» **SOURCE MATERIAL**:

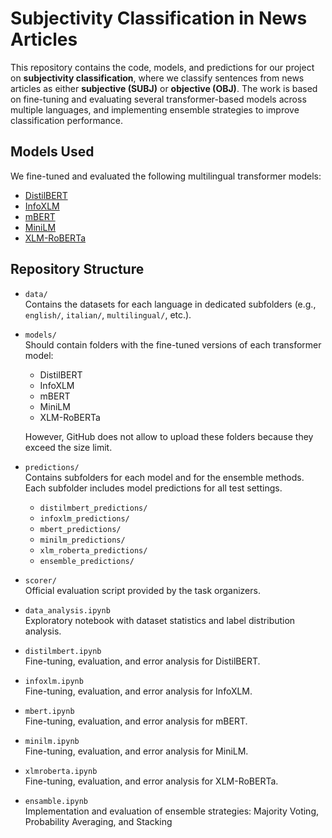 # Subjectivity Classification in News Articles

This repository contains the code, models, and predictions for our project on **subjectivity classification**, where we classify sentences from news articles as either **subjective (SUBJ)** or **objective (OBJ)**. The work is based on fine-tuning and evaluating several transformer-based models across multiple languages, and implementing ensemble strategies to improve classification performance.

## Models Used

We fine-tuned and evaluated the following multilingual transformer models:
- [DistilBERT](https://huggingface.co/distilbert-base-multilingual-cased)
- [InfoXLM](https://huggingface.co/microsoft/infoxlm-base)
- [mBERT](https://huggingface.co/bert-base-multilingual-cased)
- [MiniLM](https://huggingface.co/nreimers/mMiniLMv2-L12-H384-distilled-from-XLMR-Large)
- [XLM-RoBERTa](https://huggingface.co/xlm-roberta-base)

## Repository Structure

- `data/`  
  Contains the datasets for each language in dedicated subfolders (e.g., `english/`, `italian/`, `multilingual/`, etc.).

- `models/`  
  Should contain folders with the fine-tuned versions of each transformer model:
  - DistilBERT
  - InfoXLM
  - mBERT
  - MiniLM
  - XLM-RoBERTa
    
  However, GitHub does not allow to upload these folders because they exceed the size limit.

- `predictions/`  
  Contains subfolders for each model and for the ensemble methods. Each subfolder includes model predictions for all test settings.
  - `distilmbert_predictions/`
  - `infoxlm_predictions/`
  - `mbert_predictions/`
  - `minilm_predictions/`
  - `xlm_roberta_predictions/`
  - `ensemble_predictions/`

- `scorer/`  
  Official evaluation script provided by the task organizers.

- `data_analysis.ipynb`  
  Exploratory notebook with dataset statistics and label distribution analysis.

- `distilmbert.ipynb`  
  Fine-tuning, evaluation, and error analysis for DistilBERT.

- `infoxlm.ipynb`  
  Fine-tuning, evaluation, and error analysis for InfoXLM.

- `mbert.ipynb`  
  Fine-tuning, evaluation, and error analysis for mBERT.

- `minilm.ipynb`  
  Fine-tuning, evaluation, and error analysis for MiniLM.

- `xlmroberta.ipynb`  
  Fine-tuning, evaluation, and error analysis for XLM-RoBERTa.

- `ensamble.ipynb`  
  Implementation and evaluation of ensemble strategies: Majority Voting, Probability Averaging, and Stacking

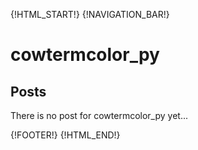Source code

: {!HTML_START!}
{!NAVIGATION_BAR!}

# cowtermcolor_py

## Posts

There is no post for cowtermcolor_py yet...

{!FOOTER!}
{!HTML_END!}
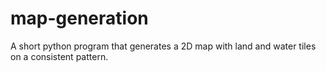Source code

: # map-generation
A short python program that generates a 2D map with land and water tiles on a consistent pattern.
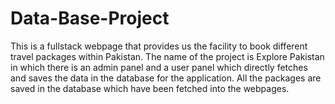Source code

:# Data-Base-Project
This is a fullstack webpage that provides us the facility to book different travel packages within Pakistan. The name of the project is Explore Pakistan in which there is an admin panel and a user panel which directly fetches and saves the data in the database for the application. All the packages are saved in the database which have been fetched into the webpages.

» **WHAT THIS TASK INVOLVES**:
Up to and including the line that holds "We fine-tuned and", restate word for word each line of the records from their start, and only those lines, leaving out the pictures.

» **TASK RESPONSE**:
 # Subjectivity Classification in News Articles

This repository contains the code, models, and predictions for our project on **subjectivity classification**, where we classify sentences from news articles as either **subjective (SUBJ)** or **objective (OBJ)**. The work is based on fine-tuning and evaluating several transformer-based models across multiple languages, and implementing ensemble strategies to improve classification performance.

## Models Used

We fine-tuned and evaluated the following multilingual transformer models:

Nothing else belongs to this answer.